Bulk Loading Film – an Overview

I’ve had several people ask me whether I can sell bulk rolls of film. Actually, now I think of it, everyone has specifically asked about bulk rolls of Ilford HP5+.

I can indeed get bulk rolls from Ilford, so for now I have listed them in the store as a special order, but I think I may also buy some to stock normally, so nobody has to wait to get them.

Once I added them to the store, someone wrote me asking about them and how they work. I wrote him back, and I’m going to paste the important parts of that email here, for anyone else who is not familiar with bulk loading film. Let me know if you have any questions, I hope it helps. Also if anyone is interested in me carrying supplies like bulk film loaders and empty film canisters, let me know in the comments, or email support@buyfilmcanada.com

If you buy a bulk roll, it comes in one long roll that is enough for about 18 rolls of film, of 36 exposures each. You need a bulk loader, which is kind of a light-proof box with a handle. You put the bulk film in it, then you crank it out, into empty film canisters.

The first advantage of this is price. In the case of Ilford (the most popular bulk loading option by far I believe), you can get 18 rolls for the price of about 12. You do have to buy a bulk film loader, and these cost maybe $75 – $100 new, although if you can find one used you might pick it up for peanuts. You also need empty film canisters, but you can use these a number of times.

The second advantage is flexibility. Once you have the film in the bulk loader, you can make canisters with any amount of frames you want, up to 36 (if you go over 36, there can be big problems, although I forget offhand what they are). So if you feel like just making a roll with 12 exposures for instance, you can do that. A common reason to do that might be to quickly test a camera without having to use a whole roll of film.

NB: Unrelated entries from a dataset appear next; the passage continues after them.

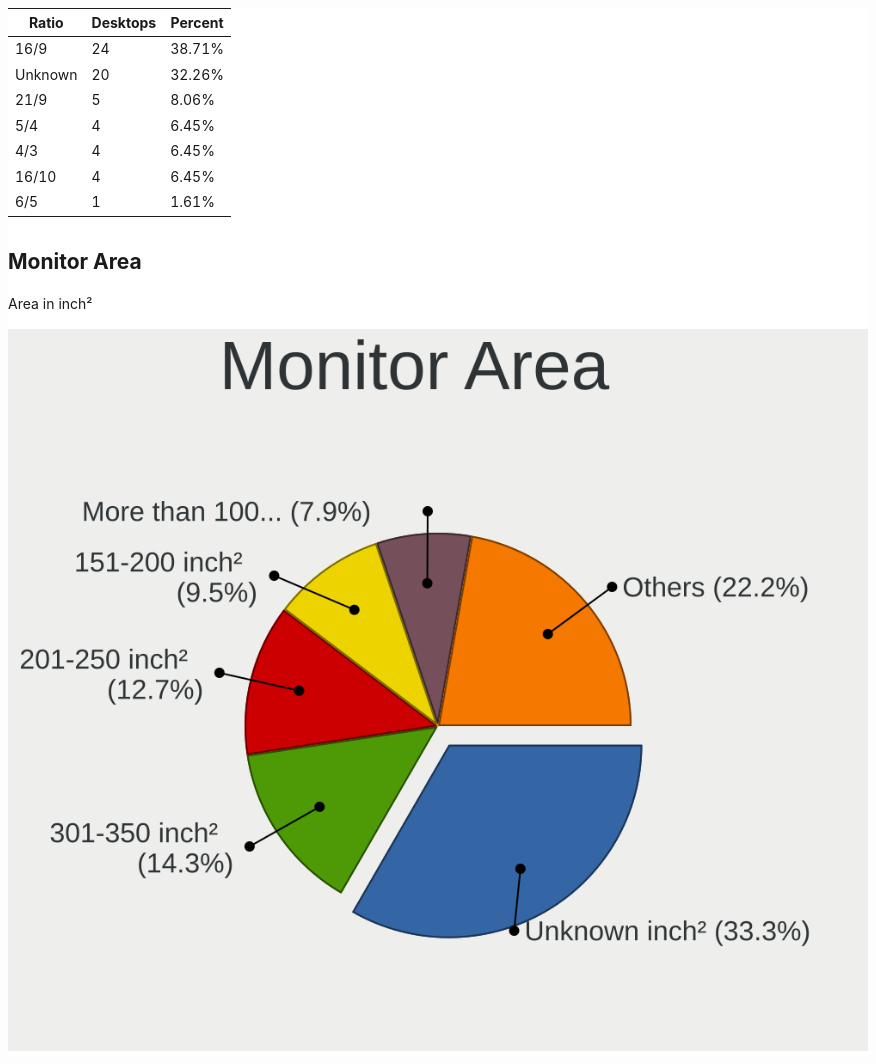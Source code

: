 
| Ratio   | Desktops | Percent |
|---------|----------|---------|
| 16/9    | 24       | 38.71%  |
| Unknown | 20       | 32.26%  |
| 21/9    | 5        | 8.06%   |
| 5/4     | 4        | 6.45%   |
| 4/3     | 4        | 6.45%   |
| 16/10   | 4        | 6.45%   |
| 6/5     | 1        | 1.61%   |

Monitor Area
------------

Area in inch²

![Monitor Area](./images/pie_chart/mon_area.svg)
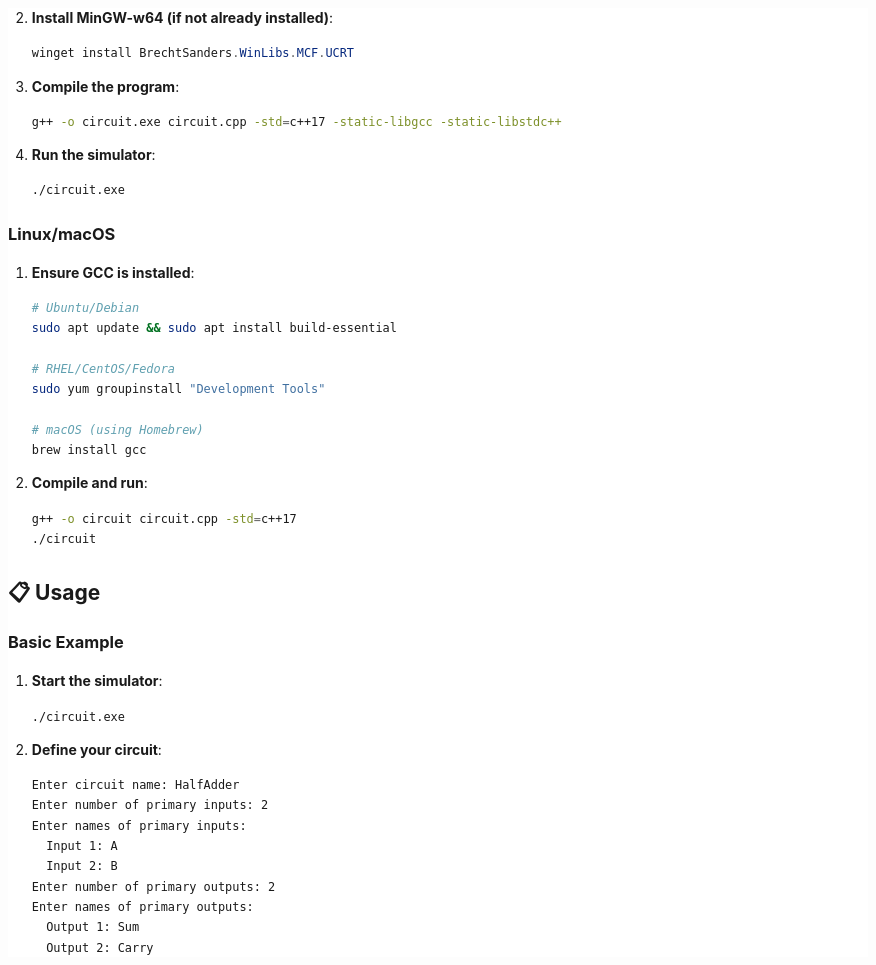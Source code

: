 2. **Install MinGW-w64 (if not already installed)**:
   ```powershell
   winget install BrechtSanders.WinLibs.MCF.UCRT
   ```

3. **Compile the program**:
   ```bash
   g++ -o circuit.exe circuit.cpp -std=c++17 -static-libgcc -static-libstdc++
   ```

4. **Run the simulator**:
   ```bash
   ./circuit.exe
   ```

### Linux/macOS

1. **Ensure GCC is installed**:
   ```bash
   # Ubuntu/Debian
   sudo apt update && sudo apt install build-essential
   
   # RHEL/CentOS/Fedora
   sudo yum groupinstall "Development Tools"
   
   # macOS (using Homebrew)
   brew install gcc
   ```

2. **Compile and run**:
   ```bash
   g++ -o circuit circuit.cpp -std=c++17
   ./circuit
   ```

## 📋 Usage

### Basic Example

1. **Start the simulator**:
   ```
   ./circuit.exe
   ```

2. **Define your circuit**:
   ```
   Enter circuit name: HalfAdder
   Enter number of primary inputs: 2
   Enter names of primary inputs:
     Input 1: A
     Input 2: B
   Enter number of primary outputs: 2
   Enter names of primary outputs:
     Output 1: Sum
     Output 2: Carry
   ```
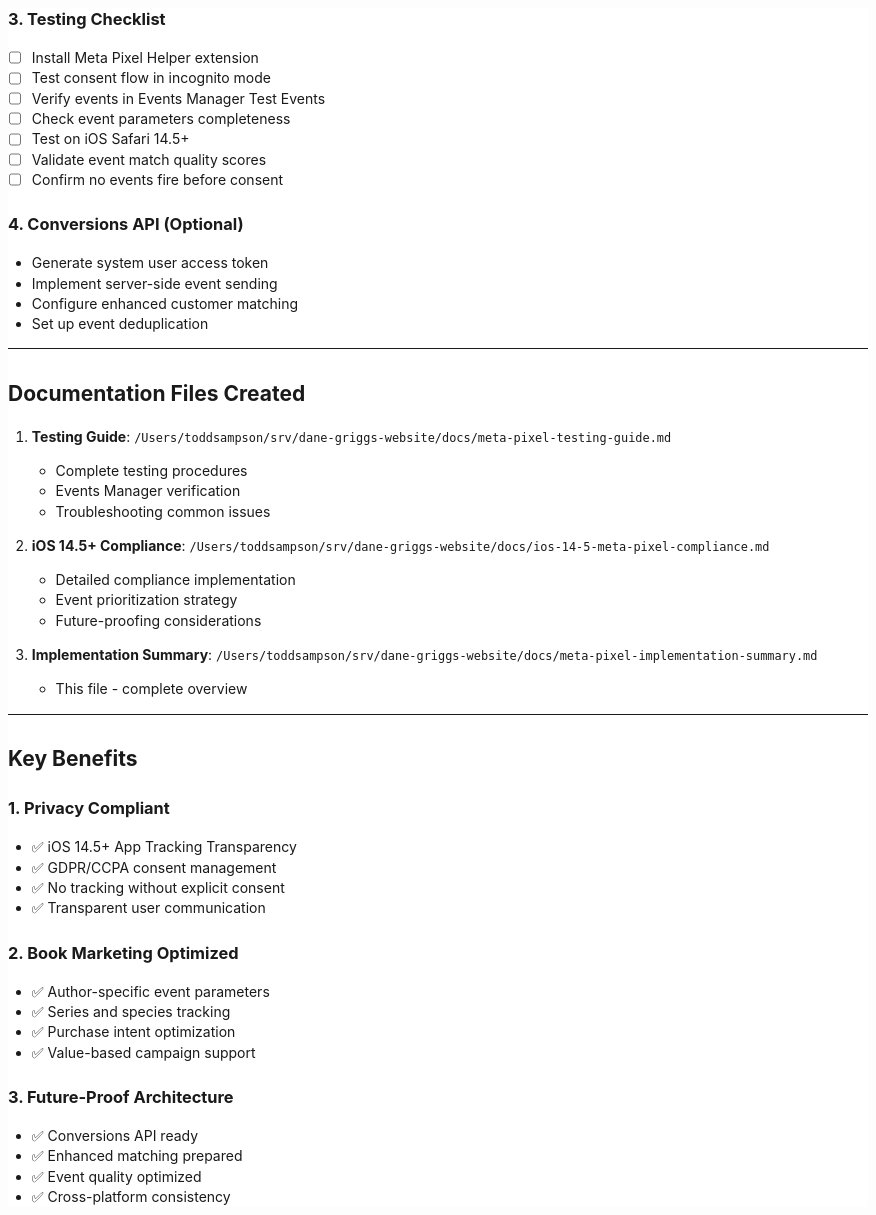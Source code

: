 ### 3. Testing Checklist
- [ ] Install Meta Pixel Helper extension
- [ ] Test consent flow in incognito mode
- [ ] Verify events in Events Manager Test Events
- [ ] Check event parameters completeness
- [ ] Test on iOS Safari 14.5+
- [ ] Validate event match quality scores
- [ ] Confirm no events fire before consent

### 4. Conversions API (Optional)
- Generate system user access token
- Implement server-side event sending
- Configure enhanced customer matching
- Set up event deduplication

---

## Documentation Files Created

1. **Testing Guide**: `/Users/toddsampson/srv/dane-griggs-website/docs/meta-pixel-testing-guide.md`
   - Complete testing procedures
   - Events Manager verification
   - Troubleshooting common issues

2. **iOS 14.5+ Compliance**: `/Users/toddsampson/srv/dane-griggs-website/docs/ios-14-5-meta-pixel-compliance.md`
   - Detailed compliance implementation
   - Event prioritization strategy
   - Future-proofing considerations

3. **Implementation Summary**: `/Users/toddsampson/srv/dane-griggs-website/docs/meta-pixel-implementation-summary.md`
   - This file - complete overview

---

## Key Benefits

### 1. Privacy Compliant
- ✅ iOS 14.5+ App Tracking Transparency
- ✅ GDPR/CCPA consent management
- ✅ No tracking without explicit consent
- ✅ Transparent user communication

### 2. Book Marketing Optimized
- ✅ Author-specific event parameters
- ✅ Series and species tracking
- ✅ Purchase intent optimization
- ✅ Value-based campaign support

### 3. Future-Proof Architecture
- ✅ Conversions API ready
- ✅ Enhanced matching prepared
- ✅ Event quality optimized
- ✅ Cross-platform consistency
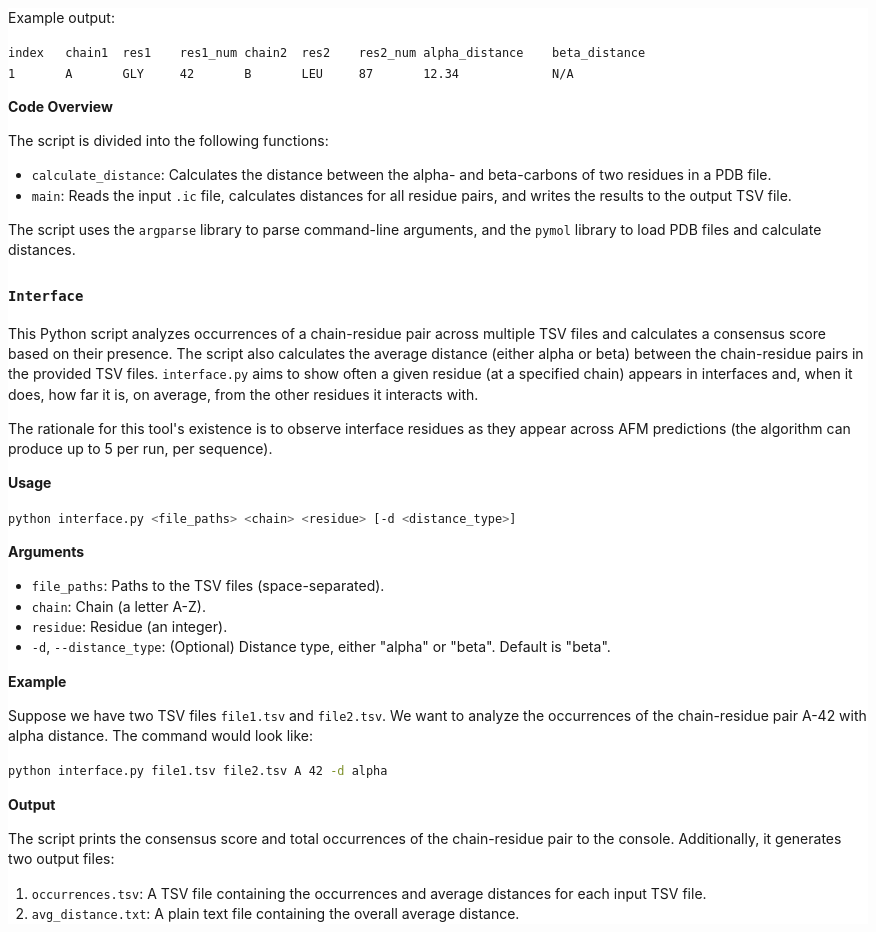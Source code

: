 Example output:

```
index   chain1  res1    res1_num chain2  res2    res2_num alpha_distance    beta_distance
1       A       GLY     42       B       LEU     87       12.34             N/A
```

**Code Overview**

The script is divided into the following functions:

- `calculate_distance`: Calculates the distance between the alpha- and beta-carbons of two residues in a PDB file.
- `main`: Reads the input `.ic` file, calculates distances for all residue pairs, and writes the results to the output TSV file.

The script uses the `argparse` library to parse command-line arguments, and the `pymol` library to load PDB files and calculate distances.

### `Interface`
This Python script analyzes occurrences of a chain-residue pair across multiple TSV files and calculates a consensus score based on their presence. The script also calculates the average distance (either alpha or beta) between the chain-residue pairs in the provided TSV files. `interface.py` aims to show often a given residue (at a specified chain) appears in interfaces and, when it does, how far it is, on average, from the other residues it interacts with. 

The rationale for this tool's existence is to observe interface residues as they appear across AFM predictions (the algorithm can produce up to 5 per run, per sequence).

**Usage**

```bash
python interface.py <file_paths> <chain> <residue> [-d <distance_type>]
```

**Arguments**

- `file_paths`: Paths to the TSV files (space-separated).
- `chain`: Chain (a letter A-Z).
- `residue`: Residue (an integer).
- `-d`, `--distance_type`: (Optional) Distance type, either "alpha" or "beta". Default is "beta".

**Example**

Suppose we have two TSV files `file1.tsv` and `file2.tsv`. We want to analyze the occurrences of the chain-residue pair A-42 with alpha distance. The command would look like:

```bash
python interface.py file1.tsv file2.tsv A 42 -d alpha
```

**Output**

The script prints the consensus score and total occurrences of the chain-residue pair to the console. Additionally, it generates two output files:

1. `occurrences.tsv`: A TSV file containing the occurrences and average distances for each input TSV file.
2. `avg_distance.txt`: A plain text file containing the overall average distance.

One thing to note: Every roll of film wastes a certain amount of film while loading it (the stuff that you see while the camera is open basically), so if you get a bulk roll and do rolls of 18 frames instead of 36, you’ll have double the wastage.

Also by using a lot of short rolls instead of a smaller amount of long rolls, you’re going to increase your workload if you develop the film yourself.

These things might not be the biggest deal to you though, especially if you really prefer shooting shorter rolls. If you send your film out to be developed, it’s much more economical to use longer rolls, but most people who are bulk loading B&W film are probably developing their own film.

I’m going to also link 2 popular videos on bulk loading, which probably cover this more in depth than I have!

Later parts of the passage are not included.